Derrière ce mot un peu technique se cache un processus presque magique : la cuisson d’une petite graine verte sortie tout droit des plantations de café. Pourquoi magique ? Car torréfier ne se limite pas à cuire une graine mais à mettre en avant tout un potentiel de saveur. Alicia de The Beans On Fire, nous explique quelles sont les étapes de ce processus qui répond à des règles assez bien précises !

Le début du processus

Tout commence au sein d’une grande turbine. La température à l’intérieur est décidée par le torréfacteur, en fonction du profil du café et du consommateur final. Veut-on faire de cette graine un café filtre, un espresso ? Sera-t-il bu avec du lait ? Quel est le cépage de la graine ? Eh oui, vous ne le saviez peut-être pas mais l’on peut aussi parler de cépage pour le café. Ainsi, certains sont plus fragiles, d’autres plus robustes, et chaque profil aura droit à sa propre torréfaction.

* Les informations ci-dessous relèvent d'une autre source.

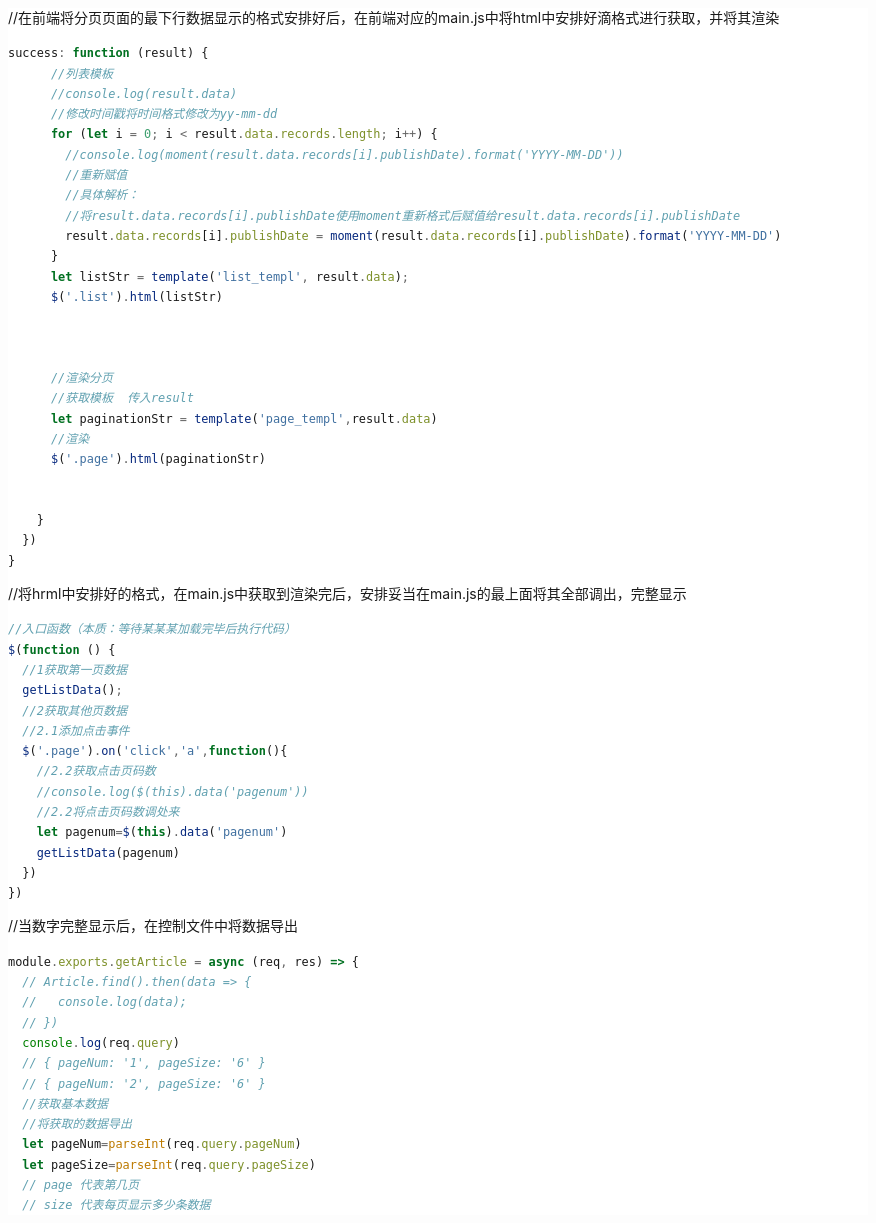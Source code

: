 //在前端将分页页面的最下行数据显示的格式安排好后，在前端对应的main.js中将html中安排好滴格式进行获取，并将其渲染

```js
success: function (result) {
      //列表模板
      //console.log(result.data)
      //修改时间戳将时间格式修改为yy-mm-dd
      for (let i = 0; i < result.data.records.length; i++) {
        //console.log(moment(result.data.records[i].publishDate).format('YYYY-MM-DD'))
        //重新赋值
        //具体解析：
        //将result.data.records[i].publishDate使用moment重新格式后赋值给result.data.records[i].publishDate
        result.data.records[i].publishDate = moment(result.data.records[i].publishDate).format('YYYY-MM-DD')
      }
      let listStr = template('list_templ', result.data);
      $('.list').html(listStr)



      //渲染分页
      //获取模板  传入result
      let paginationStr = template('page_templ',result.data)
      //渲染
      $('.page').html(paginationStr)


    }
  })
}
```

//将hrml中安排好的格式，在main.js中获取到渲染完后，安排妥当在main.js的最上面将其全部调出，完整显示

```js
//入口函数（本质：等待某某某加载完毕后执行代码）
$(function () {
  //1获取第一页数据
  getListData();
  //2获取其他页数据
  //2.1添加点击事件
  $('.page').on('click','a',function(){
    //2.2获取点击页码数
    //console.log($(this).data('pagenum'))
    //2.2将点击页码数调处来
    let pagenum=$(this).data('pagenum')
    getListData(pagenum)
  })
})
```

//当数字完整显示后，在控制文件中将数据导出

```js
module.exports.getArticle = async (req, res) => {
  // Article.find().then(data => {
  //   console.log(data);
  // })
  console.log(req.query)
  // { pageNum: '1', pageSize: '6' }
  // { pageNum: '2', pageSize: '6' }
  //获取基本数据
  //将获取的数据导出
  let pageNum=parseInt(req.query.pageNum)
  let pageSize=parseInt(req.query.pageSize)
  // page 代表第几页
  // size 代表每页显示多少条数据
```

Pendant les quatre premières minutes, la transformation du café entame sa course folle. C’est le début de ce qu’on appelle un processus endothermique. A mesure qu’elle chauffe, la graine gagne en énergie et commence à perdre de l’eau. Elle se développe et commence à jaunir et à grandir. Elle gagne 50% de volume mais perd 15% de poids, car presque toute l’eau s’évapore !

La coloration de la graine : une question de timing

Vient ensuite un moment assez intense où tout change pour la graine en quelques secondes. Là, le café va commencer à caraméliser. Autour de 190°, on commence à entendre des “pops” à l’intérieur de la turbine, qui ne sont pas sans rappeler celui du pop-corn dans une poêle. C’est la vapeur d’eau qui se charge de la molécule de café. En fonction du type de café, on attend plus ou moins longtemps après les premiers bruits, puis on finit par ouvrir la trappe. Le café doit refroidir vite, sinon il continue à cuire… Et son profil change !
En cuisant, le café gagne en CO2, c’est pourquoi il est très important de le laisser reposer et de ne pas le consommer tout de suite au risque d’être mauvais pour l’organisme. Il faut le laisser dégazer une ou 2 semaines. Pour un espresso, on est sur un délai d’une semaine, pour du filtre : quelques jours !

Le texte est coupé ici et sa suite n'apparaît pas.